• **What the task requires**
In the records below, locate the line containing "Here we have", then extract it and all following lines exactly, ending with the last line.

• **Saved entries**
====
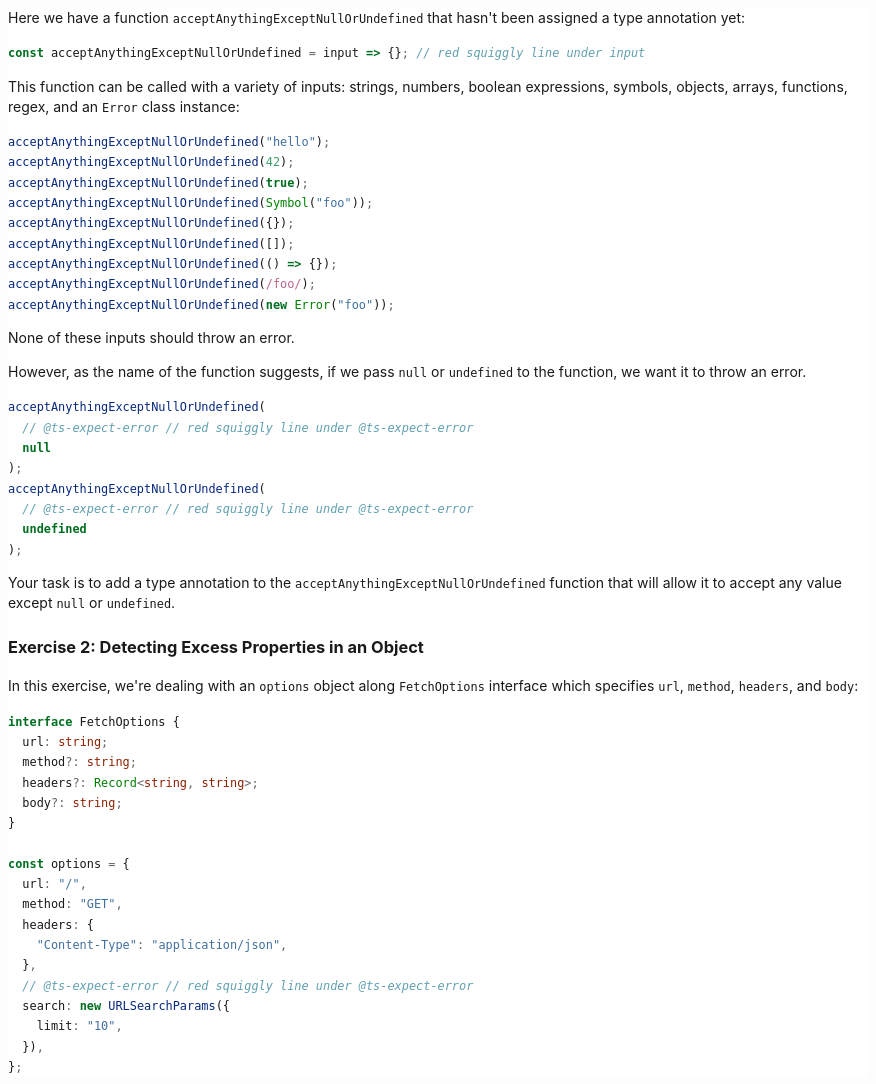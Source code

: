 Here we have a function `acceptAnythingExceptNullOrUndefined` that hasn't been assigned a type annotation yet:

```typescript
const acceptAnythingExceptNullOrUndefined = input => {}; // red squiggly line under input
```

This function can be called with a variety of inputs: strings, numbers, boolean expressions, symbols, objects, arrays, functions, regex, and an `Error` class instance:

```typescript
acceptAnythingExceptNullOrUndefined("hello");
acceptAnythingExceptNullOrUndefined(42);
acceptAnythingExceptNullOrUndefined(true);
acceptAnythingExceptNullOrUndefined(Symbol("foo"));
acceptAnythingExceptNullOrUndefined({});
acceptAnythingExceptNullOrUndefined([]);
acceptAnythingExceptNullOrUndefined(() => {});
acceptAnythingExceptNullOrUndefined(/foo/);
acceptAnythingExceptNullOrUndefined(new Error("foo"));
```

None of these inputs should throw an error.

However, as the name of the function suggests, if we pass `null` or `undefined` to the function, we want it to throw an error.

```typescript
acceptAnythingExceptNullOrUndefined(
  // @ts-expect-error // red squiggly line under @ts-expect-error
  null
);
acceptAnythingExceptNullOrUndefined(
  // @ts-expect-error // red squiggly line under @ts-expect-error
  undefined
);
```

Your task is to add a type annotation to the `acceptAnythingExceptNullOrUndefined` function that will allow it to accept any value except `null` or `undefined`.

### Exercise 2: Detecting Excess Properties in an Object

In this exercise, we're dealing with an `options` object along `FetchOptions` interface which specifies `url`, `method`, `headers`, and `body`:

```typescript
interface FetchOptions {
  url: string;
  method?: string;
  headers?: Record<string, string>;
  body?: string;
}

const options = {
  url: "/",
  method: "GET",
  headers: {
    "Content-Type": "application/json",
  },
  // @ts-expect-error // red squiggly line under @ts-expect-error
  search: new URLSearchParams({
    limit: "10",
  }),
};
```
====
• **Answer space**
: Here we have a function `acceptAnythingExceptNullOrUndefined` that hasn't been assigned a type annotation yet:

```typescript
const acceptAnythingExceptNullOrUndefined = input => {}; // red squiggly line under input
```

This function can be called with a variety of inputs: strings, numbers, boolean expressions, symbols, objects, arrays, functions, regex, and an `Error` class instance:

```typescript
acceptAnythingExceptNullOrUndefined("hello");
acceptAnythingExceptNullOrUndefined(42);
acceptAnythingExceptNullOrUndefined(true);
acceptAnythingExceptNullOrUndefined(Symbol("foo"));
acceptAnythingExceptNullOrUndefined({});
acceptAnythingExceptNullOrUndefined([]);
acceptAnythingExceptNullOrUndefined(() => {});
acceptAnythingExceptNullOrUndefined(/foo/);
acceptAnythingExceptNullOrUndefined(new Error("foo"));
```

None of these inputs should throw an error.

However, as the name of the function suggests, if we pass `null` or `undefined` to the function, we want it to throw an error.

```typescript
acceptAnythingExceptNullOrUndefined(
  // @ts-expect-error // red squiggly line under @ts-expect-error
  null
);
acceptAnythingExceptNullOrUndefined(
  // @ts-expect-error // red squiggly line under @ts-expect-error
  undefined
);
```

Your task is to add a type annotation to the `acceptAnythingExceptNullOrUndefined` function that will allow it to accept any value except `null` or `undefined`.

### Exercise 2: Detecting Excess Properties in an Object

In this exercise, we're dealing with an `options` object along `FetchOptions` interface which specifies `url`, `method`, `headers`, and `body`:

```typescript
interface FetchOptions {
  url: string;
  method?: string;
  headers?: Record<string, string>;
  body?: string;
}

const options = {
  url: "/",
  method: "GET",
  headers: {
    "Content-Type": "application/json",
  },
  // @ts-expect-error // red squiggly line under @ts-expect-error
  search: new URLSearchParams({
    limit: "10",
  }),
};
```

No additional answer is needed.